# Buying mobile phone - UK, Hong Kong or NZ?



## hopers7 (Mar 31, 2012)

Hi Everyone,

Both of our phones are on their last legs and we are wondering if we should buy new ones in UK or wait to see if we can't get them cheaper in Hong Kong or get more for our money there. Or wait until we are in NZ - which I think at the mo doesn't look the best option as we have looked on net andwe can get better phones in UK for the money.

We are prob going to go Pay as you go rather than contact, though we could end up going for a contract depending on cost - we're used to having unlimited texts and 600 free mins a month any network for about £20...so poss go for one of the contracts with unlimited texts and less mins eventually!

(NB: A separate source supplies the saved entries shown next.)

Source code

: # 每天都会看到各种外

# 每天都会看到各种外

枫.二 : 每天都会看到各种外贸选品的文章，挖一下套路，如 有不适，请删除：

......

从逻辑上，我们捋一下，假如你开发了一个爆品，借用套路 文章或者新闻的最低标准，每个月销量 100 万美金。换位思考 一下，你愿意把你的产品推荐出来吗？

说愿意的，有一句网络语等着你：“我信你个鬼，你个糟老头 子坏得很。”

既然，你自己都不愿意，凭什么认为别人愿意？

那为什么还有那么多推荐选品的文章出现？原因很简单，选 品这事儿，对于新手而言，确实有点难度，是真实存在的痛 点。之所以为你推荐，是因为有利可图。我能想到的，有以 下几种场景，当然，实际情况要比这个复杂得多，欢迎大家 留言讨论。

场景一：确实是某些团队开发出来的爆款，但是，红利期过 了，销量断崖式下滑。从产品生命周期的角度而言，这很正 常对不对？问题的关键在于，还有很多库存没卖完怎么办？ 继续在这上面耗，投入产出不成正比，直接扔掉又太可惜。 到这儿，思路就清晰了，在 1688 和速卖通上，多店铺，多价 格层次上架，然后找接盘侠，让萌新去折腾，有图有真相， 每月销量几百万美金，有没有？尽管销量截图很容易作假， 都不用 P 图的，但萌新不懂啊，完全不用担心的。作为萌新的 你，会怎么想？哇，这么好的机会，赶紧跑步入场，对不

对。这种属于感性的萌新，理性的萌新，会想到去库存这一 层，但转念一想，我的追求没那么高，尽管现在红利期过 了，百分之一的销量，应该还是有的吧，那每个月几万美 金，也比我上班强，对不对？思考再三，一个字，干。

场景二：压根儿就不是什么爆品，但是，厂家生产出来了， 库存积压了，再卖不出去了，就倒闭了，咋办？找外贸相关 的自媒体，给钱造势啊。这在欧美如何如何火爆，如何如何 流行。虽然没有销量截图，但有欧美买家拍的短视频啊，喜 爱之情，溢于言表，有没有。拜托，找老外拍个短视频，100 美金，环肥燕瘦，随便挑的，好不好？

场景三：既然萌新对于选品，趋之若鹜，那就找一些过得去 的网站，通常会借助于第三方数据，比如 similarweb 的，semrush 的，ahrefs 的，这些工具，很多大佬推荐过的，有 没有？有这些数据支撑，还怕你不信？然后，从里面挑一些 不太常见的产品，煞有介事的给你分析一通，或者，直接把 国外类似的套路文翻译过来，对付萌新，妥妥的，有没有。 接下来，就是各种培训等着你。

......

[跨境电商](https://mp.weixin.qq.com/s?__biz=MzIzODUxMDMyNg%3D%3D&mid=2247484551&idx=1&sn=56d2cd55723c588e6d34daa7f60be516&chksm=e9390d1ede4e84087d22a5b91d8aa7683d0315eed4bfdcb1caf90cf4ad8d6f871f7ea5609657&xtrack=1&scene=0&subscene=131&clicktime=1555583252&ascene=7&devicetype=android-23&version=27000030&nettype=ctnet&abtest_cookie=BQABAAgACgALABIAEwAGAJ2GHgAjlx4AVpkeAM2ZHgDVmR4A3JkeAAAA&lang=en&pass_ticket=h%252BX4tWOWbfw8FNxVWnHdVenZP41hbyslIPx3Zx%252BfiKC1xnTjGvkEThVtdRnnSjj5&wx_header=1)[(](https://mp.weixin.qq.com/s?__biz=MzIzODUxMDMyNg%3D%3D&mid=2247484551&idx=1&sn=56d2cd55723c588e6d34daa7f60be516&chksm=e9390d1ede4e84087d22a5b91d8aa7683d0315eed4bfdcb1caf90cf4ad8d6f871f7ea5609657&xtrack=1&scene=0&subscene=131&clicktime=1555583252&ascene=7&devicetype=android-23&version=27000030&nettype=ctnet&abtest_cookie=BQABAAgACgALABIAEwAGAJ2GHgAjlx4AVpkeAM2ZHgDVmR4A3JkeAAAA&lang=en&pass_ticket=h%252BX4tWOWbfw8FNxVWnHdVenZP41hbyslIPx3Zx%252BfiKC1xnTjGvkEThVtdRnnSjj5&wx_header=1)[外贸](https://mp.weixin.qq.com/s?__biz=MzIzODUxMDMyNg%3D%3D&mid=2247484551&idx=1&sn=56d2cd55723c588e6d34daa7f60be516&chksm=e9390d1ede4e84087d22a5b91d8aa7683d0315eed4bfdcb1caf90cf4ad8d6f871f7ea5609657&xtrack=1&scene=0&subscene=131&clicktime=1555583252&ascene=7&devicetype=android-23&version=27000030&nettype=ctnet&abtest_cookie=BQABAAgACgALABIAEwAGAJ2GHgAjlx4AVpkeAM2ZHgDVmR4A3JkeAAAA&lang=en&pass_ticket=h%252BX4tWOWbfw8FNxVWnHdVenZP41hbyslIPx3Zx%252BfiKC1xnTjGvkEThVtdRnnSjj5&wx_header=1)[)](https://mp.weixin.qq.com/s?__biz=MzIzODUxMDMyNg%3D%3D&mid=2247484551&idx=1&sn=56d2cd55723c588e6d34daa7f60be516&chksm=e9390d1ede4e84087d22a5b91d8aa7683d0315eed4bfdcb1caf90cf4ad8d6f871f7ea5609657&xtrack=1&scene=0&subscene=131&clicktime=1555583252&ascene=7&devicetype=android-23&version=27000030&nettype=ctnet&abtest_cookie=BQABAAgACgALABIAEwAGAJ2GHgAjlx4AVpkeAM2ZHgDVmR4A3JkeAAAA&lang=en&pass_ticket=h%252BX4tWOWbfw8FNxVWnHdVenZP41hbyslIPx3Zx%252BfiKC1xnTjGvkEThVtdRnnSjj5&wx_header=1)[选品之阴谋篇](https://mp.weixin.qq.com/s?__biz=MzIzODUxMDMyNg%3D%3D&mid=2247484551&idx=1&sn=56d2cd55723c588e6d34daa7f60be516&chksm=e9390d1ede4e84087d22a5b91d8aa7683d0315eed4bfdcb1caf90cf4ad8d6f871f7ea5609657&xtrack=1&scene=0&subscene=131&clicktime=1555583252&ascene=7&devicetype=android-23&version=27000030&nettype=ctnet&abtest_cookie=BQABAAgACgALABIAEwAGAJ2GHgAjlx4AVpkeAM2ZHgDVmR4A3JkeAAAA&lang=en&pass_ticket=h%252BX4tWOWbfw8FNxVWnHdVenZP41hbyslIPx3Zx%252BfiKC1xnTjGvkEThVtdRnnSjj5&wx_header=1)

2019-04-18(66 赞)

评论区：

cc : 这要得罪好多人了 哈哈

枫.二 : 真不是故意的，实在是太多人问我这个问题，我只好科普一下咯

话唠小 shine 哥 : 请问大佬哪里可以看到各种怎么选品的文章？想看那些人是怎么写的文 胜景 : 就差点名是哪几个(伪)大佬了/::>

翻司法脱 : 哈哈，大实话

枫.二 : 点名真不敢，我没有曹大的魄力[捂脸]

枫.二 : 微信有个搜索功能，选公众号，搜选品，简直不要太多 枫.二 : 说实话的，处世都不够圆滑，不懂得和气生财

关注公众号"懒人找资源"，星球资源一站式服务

If anyone can give any info from their experience on buying phones in HK versus UK versus NZ... That would be great! :confused2:


----------



## bhullo (Dec 28, 2010)

Hiya 
Not much difference between uk and nz when comes to price plans for example iPhone $90 a month on a 24 month contract 
Hope it helps


----------



## hopers7 (Mar 31, 2012)

Yes, just looking at 2 degrees and it does seem quite similar, ESP if you do the bonus for signing contract for 12 or 24 months. Also overseas calls and texts are a lot cheaper than I thought they would be...thanks for for your help!


----------



## Guest (Sep 30, 2012)

Whist still in the UK I bought a dual sim android phone from Hong Kong for £16. It is a clone
of a more famous make & model. Radio Camera etc etc. Works fine here with 2 Degrees.


----------



## hopers7 (Mar 31, 2012)

Hi Higgy,

Interesting, how did you go about getting the phone?


----------



## Guest (Sep 30, 2012)

I bought it through Ebay UK, as said it works just fine here. I also brought an older unlocked
phone but the cost of getting it unlocked here was not worth it so it went the distance.

Now trawling for some sort of In Car gps, best of luck with your quest.


----------